The animals had been stuck at sea for three months, because the ship was rejected at its destination because of a bluetongue disease scare. After that, no country wanted the ship to enter their port.
After months of trying to find a new buyer for the animals, the Elbeik is back from where it left, and the baby cows will all be killed.
On Monday, the Spanish agriculture ministry said the animals were unfit for further travel to be resold and could not be re-imported into the European Union.
The port of Cartagena is not a slaughterhouse, so an area where the animals will be killed when they get off the ship had to created.
It’s not known how authorities are treating the animals while they’re still on the ship waiting for their death or how they’ll be killed; if it will be done in way that causes the least suffering to the animals.
The killing will take longer than a week, but the animals haven’t been taken to an area with more space to move and have to wait on the ship.

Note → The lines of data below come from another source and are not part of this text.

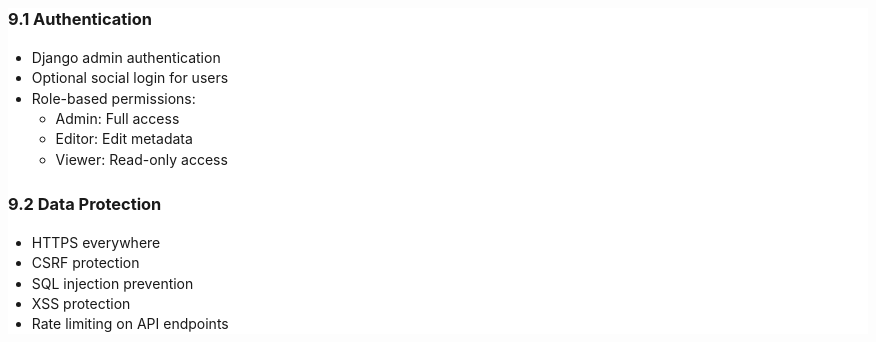 ### 9.1 Authentication
- Django admin authentication
- Optional social login for users
- Role-based permissions:
  - Admin: Full access
  - Editor: Edit metadata
  - Viewer: Read-only access

### 9.2 Data Protection
- HTTPS everywhere
- CSRF protection
- SQL injection prevention
- XSS protection
- Rate limiting on API endpoints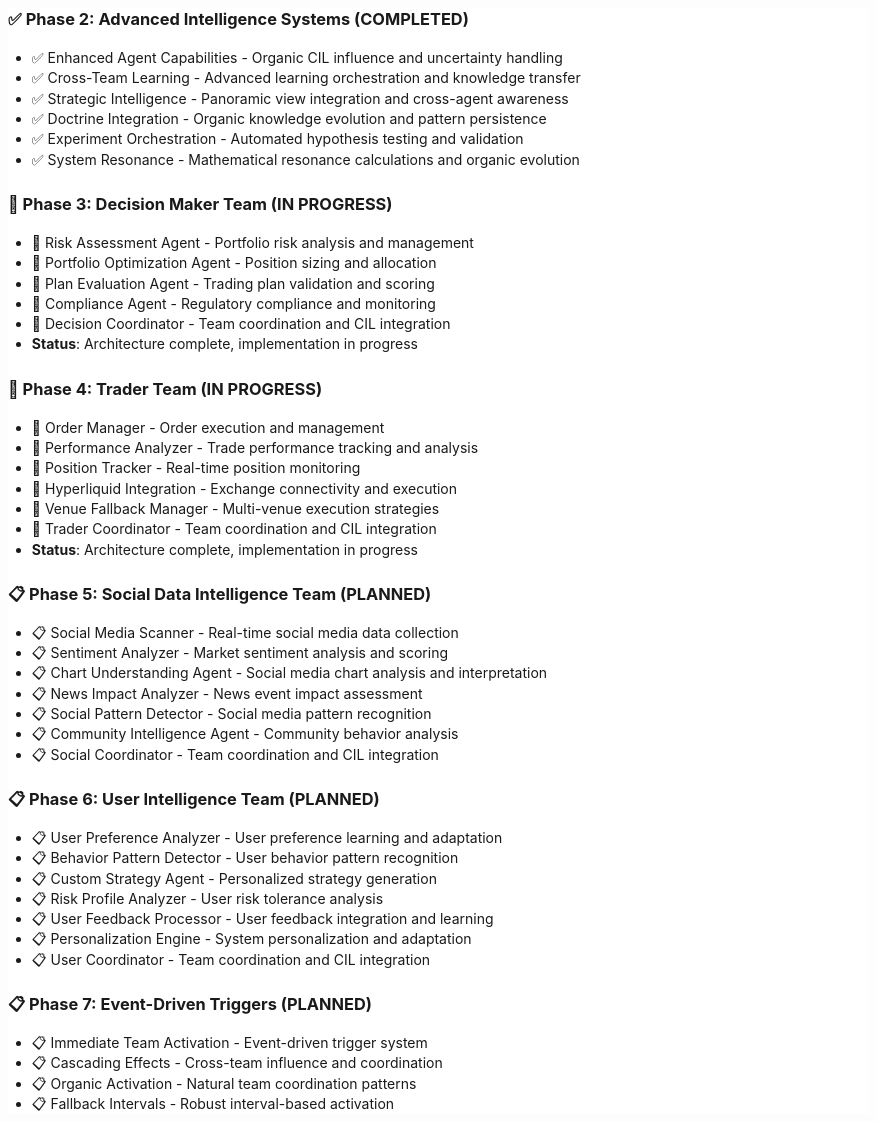 ### **✅ Phase 2: Advanced Intelligence Systems (COMPLETED)**
- ✅ Enhanced Agent Capabilities - Organic CIL influence and uncertainty handling
- ✅ Cross-Team Learning - Advanced learning orchestration and knowledge transfer
- ✅ Strategic Intelligence - Panoramic view integration and cross-agent awareness
- ✅ Doctrine Integration - Organic knowledge evolution and pattern persistence
- ✅ Experiment Orchestration - Automated hypothesis testing and validation
- ✅ System Resonance - Mathematical resonance calculations and organic evolution

### **🚧 Phase 3: Decision Maker Team (IN PROGRESS)**
- 🚧 Risk Assessment Agent - Portfolio risk analysis and management
- 🚧 Portfolio Optimization Agent - Position sizing and allocation
- 🚧 Plan Evaluation Agent - Trading plan validation and scoring
- 🚧 Compliance Agent - Regulatory compliance and monitoring
- 🚧 Decision Coordinator - Team coordination and CIL integration
- **Status**: Architecture complete, implementation in progress

### **🚧 Phase 4: Trader Team (IN PROGRESS)**
- 🚧 Order Manager - Order execution and management
- 🚧 Performance Analyzer - Trade performance tracking and analysis
- 🚧 Position Tracker - Real-time position monitoring
- 🚧 Hyperliquid Integration - Exchange connectivity and execution
- 🚧 Venue Fallback Manager - Multi-venue execution strategies
- 🚧 Trader Coordinator - Team coordination and CIL integration
- **Status**: Architecture complete, implementation in progress

### **📋 Phase 5: Social Data Intelligence Team (PLANNED)**
- 📋 Social Media Scanner - Real-time social media data collection
- 📋 Sentiment Analyzer - Market sentiment analysis and scoring
- 📋 Chart Understanding Agent - Social media chart analysis and interpretation
- 📋 News Impact Analyzer - News event impact assessment
- 📋 Social Pattern Detector - Social media pattern recognition
- 📋 Community Intelligence Agent - Community behavior analysis
- 📋 Social Coordinator - Team coordination and CIL integration

### **📋 Phase 6: User Intelligence Team (PLANNED)**
- 📋 User Preference Analyzer - User preference learning and adaptation
- 📋 Behavior Pattern Detector - User behavior pattern recognition
- 📋 Custom Strategy Agent - Personalized strategy generation
- 📋 Risk Profile Analyzer - User risk tolerance analysis
- 📋 User Feedback Processor - User feedback integration and learning
- 📋 Personalization Engine - System personalization and adaptation
- 📋 User Coordinator - Team coordination and CIL integration

### **📋 Phase 7: Event-Driven Triggers (PLANNED)**
- 📋 Immediate Team Activation - Event-driven trigger system
- 📋 Cascading Effects - Cross-team influence and coordination
- 📋 Organic Activation - Natural team coordination patterns
- 📋 Fallback Intervals - Robust interval-based activation
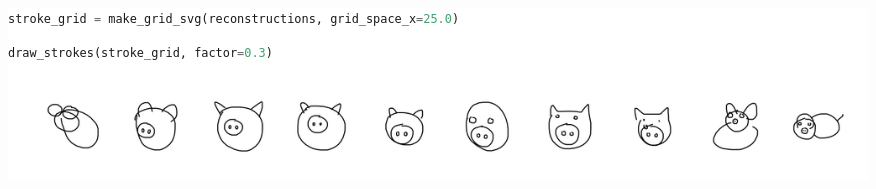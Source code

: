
 ```python
stroke_grid = make_grid_svg(reconstructions, grid_space_x=25.0)
```

```python
draw_strokes(stroke_grid, factor=0.3)
```


![svg](images/output_67_0.svg)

Extremely skinny and dehydrated
A report by Spanish government veterinarians uploaded by the animal rights group Igualdad Animal described the suffering the young cows have endured in the past months.

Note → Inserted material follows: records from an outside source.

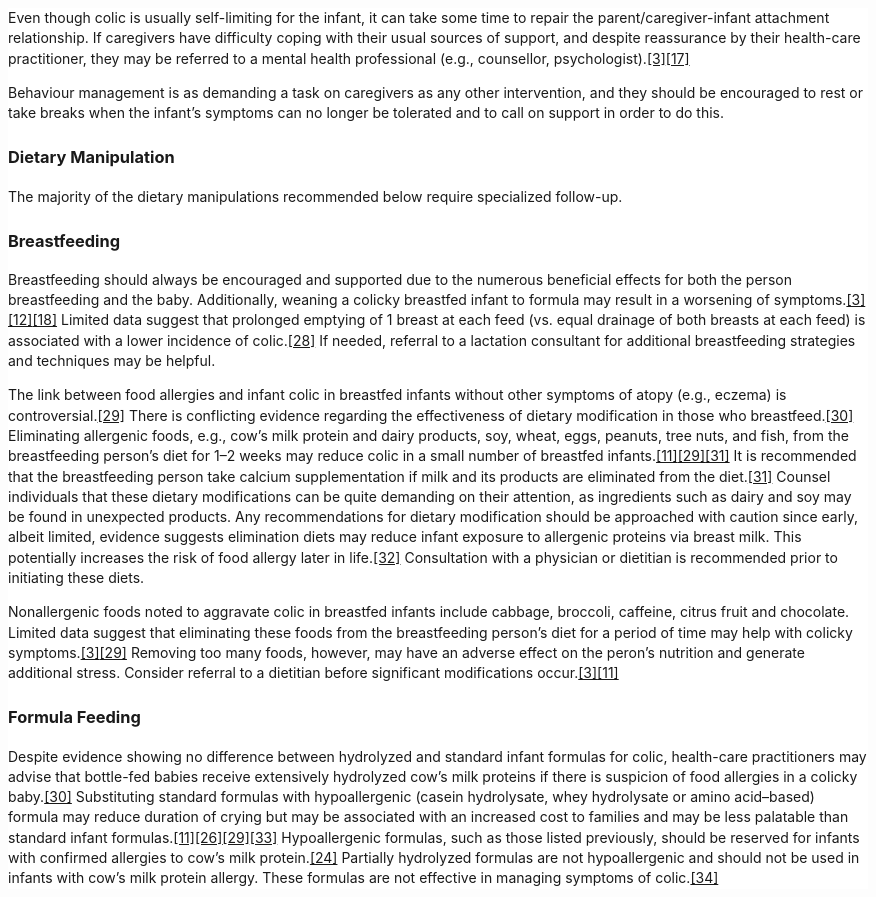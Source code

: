 Even though colic is usually self-limiting for the infant, it can take some time to repair the parent/caregiver-infant attachment relationship. If caregivers have difficulty coping with their usual sources of support, and despite reassurance by their health-care practitioner, they may be referred to a mental health professional (e.g., counsellor, psychologist).​[[3]](#psc1036n1001)​[[17]](#psc1036n1006)

Behaviour management is as demanding a task on caregivers as any other intervention, and they should be encouraged to rest or take breaks when the infant’s symptoms can no longer be tolerated and to call on support in order to do this.

### Dietary Manipulation

The majority of the dietary manipulations recommended below require specialized follow-up.

### Breastfeeding

Breastfeeding should always be encouraged and supported due to the numerous beneficial effects for both the person breastfeeding and the baby. Additionally, weaning a colicky breastfed infant to formula may result in a worsening of symptoms.​[[3]](#psc1036n1001)​[[12]](#CliffordT.J.CampbellM.K.SpeechleyK.-43720C0E)​[[18]](#psc1036n1008) Limited data suggest that prolonged emptying of 1 breast at each feed (vs. equal drainage of both breasts at each feed) is associated with a lower incidence of colic.​[[28]](#psc1036n1016) If needed, referral to a lactation consultant for additional breastfeeding strategies and techniques may be helpful.

The link between food allergies and infant colic in breastfed infants without other symptoms of atopy (e.g., eczema) is controversial.​[[29]](#psc1036n1017) There is conflicting evidence regarding the effectiveness of dietary modification in those who breastfeed.​[[30]](#GordonMBiagioliESorrentiMEtAl.Dieta-437F54A3) Eliminating allergenic foods, e.g., cow’s milk protein and dairy products, soy, wheat, eggs, peanuts, tree nuts, and fish, from the breastfeeding person’s diet for 1–2 weeks may reduce colic in a small number of breastfed infants.​[[11]](#psc1036n1005)​[[29]](#psc1036n1017)​[[31]](#psc1036n1019) It is recommended that the breastfeeding person take calcium supplementation if milk and its products are eliminated from the diet.​[[31]](#psc1036n1019) Counsel individuals that these dietary modifications can be quite demanding on their attention, as ingredients such as dairy and soy may be found in unexpected products. Any recommendations for dietary modification should be approached with caution since early, albeit limited, evidence suggests elimination diets may reduce infant exposure to allergenic proteins via breast milk. This potentially increases the risk of food allergy later in life.​[[32]](#OhsakiAVenturelliNBuccigrossoTMEtAl-4E34AF90) Consultation with a physician or dietitian is recommended prior to initiating these diets.

Nonallergenic foods noted to aggravate colic in breastfed infants include cabbage, broccoli, caffeine, citrus fruit and chocolate. Limited data suggest that eliminating these foods from the breastfeeding person’s diet for a period of time may help with colicky symptoms.​[[3]](#psc1036n1001)​[[29]](#psc1036n1017) Removing too many foods, however, may have an adverse effect on the peron’s nutrition and generate additional stress. Consider referral to a dietitian before significant modifications occur.​[[3]](#psc1036n1001)​[[11]](#psc1036n1005)

### Formula Feeding

Despite evidence showing no difference between hydrolyzed and standard infant formulas for colic, health-care practitioners may advise that bottle-fed babies receive extensively hydrolyzed cow’s milk proteins if there is suspicion of food allergies in a colicky baby.​[[30]](#GordonMBiagioliESorrentiMEtAl.Dieta-437F54A3) Substituting standard formulas with hypoallergenic (casein hydrolysate, whey hydrolysate or amino acid–based) formula may reduce duration of crying but may be associated with an increased cost to families and may be less palatable than standard infant formulas.​[[11]](#psc1036n1005)​[[26]](#psc1036n1015)​[[29]](#psc1036n1017)​[[33]](#psc1036n1020) Hypoallergenic formulas, such as those listed previously, should be reserved for infants with confirmed allergies to cow’s milk protein.​[[24]](#psc1036n1007) Partially hydrolyzed formulas are not hypoallergenic and should not be used in infants with cow’s milk protein allergy. These formulas are not effective in managing symptoms of colic.​[[34]](#TurcoRRussoMClinNutr2021)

It said 179 cows on the Elbeik had died during the journey. “The most striking thing is the poor general condition that animals present on all decks,” the veterinarians said in the report.
The calves were extremely skinny and dehydrated. When the drinking system was activated, full of leaks and breakages, the animals started fighting to reach the water.

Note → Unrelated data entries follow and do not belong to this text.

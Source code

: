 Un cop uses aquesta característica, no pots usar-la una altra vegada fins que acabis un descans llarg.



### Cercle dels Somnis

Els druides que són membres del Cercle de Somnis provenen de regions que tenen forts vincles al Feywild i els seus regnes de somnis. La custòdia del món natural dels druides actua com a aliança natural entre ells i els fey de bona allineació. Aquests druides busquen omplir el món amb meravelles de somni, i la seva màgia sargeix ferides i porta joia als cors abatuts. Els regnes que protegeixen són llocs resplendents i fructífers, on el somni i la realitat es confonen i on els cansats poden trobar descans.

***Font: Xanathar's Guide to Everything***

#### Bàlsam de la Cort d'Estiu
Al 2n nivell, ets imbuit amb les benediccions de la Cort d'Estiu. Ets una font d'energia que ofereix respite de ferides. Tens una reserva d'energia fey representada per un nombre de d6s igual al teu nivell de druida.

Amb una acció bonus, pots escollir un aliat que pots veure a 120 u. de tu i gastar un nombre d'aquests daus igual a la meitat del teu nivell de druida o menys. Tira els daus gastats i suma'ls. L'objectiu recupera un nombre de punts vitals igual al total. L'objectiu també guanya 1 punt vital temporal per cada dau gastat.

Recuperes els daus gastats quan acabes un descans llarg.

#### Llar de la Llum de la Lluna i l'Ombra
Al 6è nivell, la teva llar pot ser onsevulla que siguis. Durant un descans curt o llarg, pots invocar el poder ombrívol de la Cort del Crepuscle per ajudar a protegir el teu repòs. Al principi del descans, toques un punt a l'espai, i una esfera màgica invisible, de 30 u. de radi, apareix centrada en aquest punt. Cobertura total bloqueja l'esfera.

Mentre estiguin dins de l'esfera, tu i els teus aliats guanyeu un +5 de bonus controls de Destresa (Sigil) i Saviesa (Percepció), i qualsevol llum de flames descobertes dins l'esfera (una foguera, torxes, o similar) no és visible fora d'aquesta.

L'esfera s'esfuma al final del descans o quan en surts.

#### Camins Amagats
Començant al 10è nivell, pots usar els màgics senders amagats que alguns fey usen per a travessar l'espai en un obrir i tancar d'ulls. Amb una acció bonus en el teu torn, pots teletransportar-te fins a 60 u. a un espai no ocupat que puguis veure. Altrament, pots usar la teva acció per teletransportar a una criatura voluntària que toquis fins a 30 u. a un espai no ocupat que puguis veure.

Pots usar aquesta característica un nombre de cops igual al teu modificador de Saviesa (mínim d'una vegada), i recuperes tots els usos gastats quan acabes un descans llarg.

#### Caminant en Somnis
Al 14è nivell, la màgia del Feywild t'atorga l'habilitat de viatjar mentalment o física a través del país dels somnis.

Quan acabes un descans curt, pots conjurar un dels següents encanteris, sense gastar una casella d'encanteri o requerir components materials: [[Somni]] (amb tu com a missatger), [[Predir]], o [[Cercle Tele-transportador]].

The animals had skin conditions, wounds, broken horns and tails, ulcers and some were in such a bad state they could barely open their eyes or respond to stimuli.
The animals were till their hoofs in poop and pee and in a moist area, there was no dry area for the animals to sit or rest. They were cramped in small areas and too many calves were on the ship, more than the ship was meant to carry.
The killing of surviving cows on #Elbeik ship has started today. After 3 months in horrific conditions, all remaining animals will be slaughtered in Spain.
— PartyfortheAnimals (@Party4Animals) March 25, 2021
MEP @anjahazekamp is in the port of #Cartagena to witness what is happening there. We’ll keep you posted!#StopLiveExport pic.twitter.com/OBXlRm6eKe
Spain could have prevented this suffering
The Spanish government could have prevented this extreme suffering from happening if they had asked the ships Karim Allah and Elbeik to return, when they discovered the calves would be rejected at their destination.
Three days after the ships departed, Turkey let Spain know they would reject the animals from entering their port.
But instead of calling the ships back, Spain let them leave European waters, causing the animals on Karim Allah to suffer for two months at sea and the Elbeik for three months at sea.
“Instead of ordering the ship back to Europe, the Elbeik docked in Turkish waters and was therefore bound to set course for a three-month ordeal,” animal welfare organization Four Paws said in a statement.
“Once live animals have been exported from the EU, they may no longer be (re-)imported into the EU,” they said.
The EU still allows live animals to be transported by sea, but many animal welfare organisations have documented how horrible these shipments are.
“We have been inside these vessels, after a few days the animals are already covered in shit, imagine after two months,” Maria Boada-Saña, a veterinarian at the Animal Welfare Foundation (AWF), told The Animal Reader when her organisation first learned about the animals stuck at sea on the Karim Allah and Elbeik.
Most ships with live animals onboard will leave from Spain, Romania or Ireland; the destination is usually a country in the Middle-East or North Africa.
In an interview with The Animal Reader, the director of farm animals at Four Paws, Martina Stephany, said the EU should not allow the transport of live animals by sea if they can’t check if the European animal welfare rules are being followed.
Like many other European animal welfare organisations, she pleaded for an immediate ban.